__BRIEF__: Give every line of the records exactly, please, from the first up to and including the one containing "首先，確保只有可信的使用者才可以存取 Docker 服務。Docker".

=== DATA EXCERPTS ===

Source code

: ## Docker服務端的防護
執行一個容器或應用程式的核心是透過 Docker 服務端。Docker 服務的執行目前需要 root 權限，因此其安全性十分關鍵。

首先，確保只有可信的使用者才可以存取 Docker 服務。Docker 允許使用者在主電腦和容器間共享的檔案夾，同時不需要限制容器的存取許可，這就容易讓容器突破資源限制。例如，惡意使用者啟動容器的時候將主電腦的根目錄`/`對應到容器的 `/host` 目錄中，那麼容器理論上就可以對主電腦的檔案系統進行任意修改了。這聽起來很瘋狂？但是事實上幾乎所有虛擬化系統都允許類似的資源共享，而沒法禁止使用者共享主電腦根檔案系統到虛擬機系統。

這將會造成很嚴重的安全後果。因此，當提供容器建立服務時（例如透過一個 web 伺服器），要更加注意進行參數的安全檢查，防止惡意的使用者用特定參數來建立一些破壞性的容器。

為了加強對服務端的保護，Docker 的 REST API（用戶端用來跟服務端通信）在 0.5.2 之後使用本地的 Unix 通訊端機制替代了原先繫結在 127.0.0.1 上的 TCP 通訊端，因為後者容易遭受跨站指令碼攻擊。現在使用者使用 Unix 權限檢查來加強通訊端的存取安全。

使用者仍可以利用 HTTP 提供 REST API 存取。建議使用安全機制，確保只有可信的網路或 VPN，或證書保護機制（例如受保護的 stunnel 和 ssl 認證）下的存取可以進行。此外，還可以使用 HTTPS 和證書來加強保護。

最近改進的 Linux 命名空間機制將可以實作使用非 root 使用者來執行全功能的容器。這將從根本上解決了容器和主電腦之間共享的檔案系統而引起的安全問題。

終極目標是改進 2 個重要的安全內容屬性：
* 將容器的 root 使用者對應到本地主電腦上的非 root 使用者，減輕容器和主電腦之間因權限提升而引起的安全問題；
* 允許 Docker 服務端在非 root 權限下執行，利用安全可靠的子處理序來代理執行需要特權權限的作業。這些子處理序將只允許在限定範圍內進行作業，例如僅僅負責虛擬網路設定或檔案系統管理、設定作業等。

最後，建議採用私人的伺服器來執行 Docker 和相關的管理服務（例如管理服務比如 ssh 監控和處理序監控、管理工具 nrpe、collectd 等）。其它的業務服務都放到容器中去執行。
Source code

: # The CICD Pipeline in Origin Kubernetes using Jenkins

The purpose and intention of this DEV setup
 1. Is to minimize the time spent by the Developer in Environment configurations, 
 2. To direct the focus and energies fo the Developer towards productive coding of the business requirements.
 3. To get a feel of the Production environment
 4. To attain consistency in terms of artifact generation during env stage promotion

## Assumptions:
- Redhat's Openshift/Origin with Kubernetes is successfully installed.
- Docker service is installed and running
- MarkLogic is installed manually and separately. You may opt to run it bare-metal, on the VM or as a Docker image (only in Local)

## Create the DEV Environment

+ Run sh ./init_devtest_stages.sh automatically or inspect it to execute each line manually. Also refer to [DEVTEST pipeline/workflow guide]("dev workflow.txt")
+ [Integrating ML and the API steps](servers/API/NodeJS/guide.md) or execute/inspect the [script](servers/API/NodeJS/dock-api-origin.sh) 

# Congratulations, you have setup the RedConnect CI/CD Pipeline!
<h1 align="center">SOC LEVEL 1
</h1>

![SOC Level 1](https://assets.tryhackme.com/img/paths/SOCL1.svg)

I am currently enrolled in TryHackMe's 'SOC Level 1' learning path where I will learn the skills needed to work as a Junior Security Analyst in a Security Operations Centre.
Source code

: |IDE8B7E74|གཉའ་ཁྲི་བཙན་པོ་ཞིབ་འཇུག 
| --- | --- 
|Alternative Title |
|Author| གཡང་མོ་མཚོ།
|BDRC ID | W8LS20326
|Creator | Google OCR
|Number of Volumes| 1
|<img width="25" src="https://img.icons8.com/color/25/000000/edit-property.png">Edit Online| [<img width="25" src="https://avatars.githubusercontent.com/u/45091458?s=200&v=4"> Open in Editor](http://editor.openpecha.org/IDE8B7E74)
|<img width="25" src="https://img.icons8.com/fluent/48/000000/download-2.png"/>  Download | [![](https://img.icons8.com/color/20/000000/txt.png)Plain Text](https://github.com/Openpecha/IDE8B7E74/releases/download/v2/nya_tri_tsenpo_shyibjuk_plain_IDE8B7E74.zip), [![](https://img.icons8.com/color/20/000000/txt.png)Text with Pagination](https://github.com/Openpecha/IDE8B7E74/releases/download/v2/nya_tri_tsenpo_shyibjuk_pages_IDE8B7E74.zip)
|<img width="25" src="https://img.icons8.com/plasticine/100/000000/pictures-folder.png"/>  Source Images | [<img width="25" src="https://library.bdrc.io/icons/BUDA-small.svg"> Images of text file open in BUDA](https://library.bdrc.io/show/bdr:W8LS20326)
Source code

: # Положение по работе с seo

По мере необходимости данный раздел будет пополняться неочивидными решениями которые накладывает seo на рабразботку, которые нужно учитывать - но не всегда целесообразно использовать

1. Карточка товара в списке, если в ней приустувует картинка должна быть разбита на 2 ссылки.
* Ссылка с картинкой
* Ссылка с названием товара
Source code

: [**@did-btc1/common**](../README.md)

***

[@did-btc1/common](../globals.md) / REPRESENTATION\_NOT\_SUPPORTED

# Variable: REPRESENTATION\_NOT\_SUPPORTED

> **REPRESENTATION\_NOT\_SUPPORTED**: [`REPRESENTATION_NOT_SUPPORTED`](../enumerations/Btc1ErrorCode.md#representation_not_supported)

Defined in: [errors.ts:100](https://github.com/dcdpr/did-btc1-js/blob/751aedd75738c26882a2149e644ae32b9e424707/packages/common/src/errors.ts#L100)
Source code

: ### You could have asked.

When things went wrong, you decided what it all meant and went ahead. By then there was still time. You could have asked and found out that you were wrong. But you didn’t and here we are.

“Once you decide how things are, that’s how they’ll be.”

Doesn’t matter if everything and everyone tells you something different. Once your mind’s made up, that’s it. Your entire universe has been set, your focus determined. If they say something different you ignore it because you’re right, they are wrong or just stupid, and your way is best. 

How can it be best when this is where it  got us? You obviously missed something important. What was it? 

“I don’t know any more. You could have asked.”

===

__SOLUTION FOR THIS PROBLEM__:
Source code

: ## Docker服務端的防護
執行一個容器或應用程式的核心是透過 Docker 服務端。Docker 服務的執行目前需要 root 權限，因此其安全性十分關鍵。

首先，確保只有可信的使用者才可以存取 Docker 服務。Docker 允許使用者在主電腦和容器間共享的檔案夾，同時不需要限制容器的存取許可，這就容易讓容器突破資源限制。例如，惡意使用者啟動容器的時候將主電腦的根目錄`/`對應到容器的 `/host` 目錄中，那麼容器理論上就可以對主電腦的檔案系統進行任意修改了。這聽起來很瘋狂？但是事實上幾乎所有虛擬化系統都允許類似的資源共享，而沒法禁止使用者共享主電腦根檔案系統到虛擬機系統。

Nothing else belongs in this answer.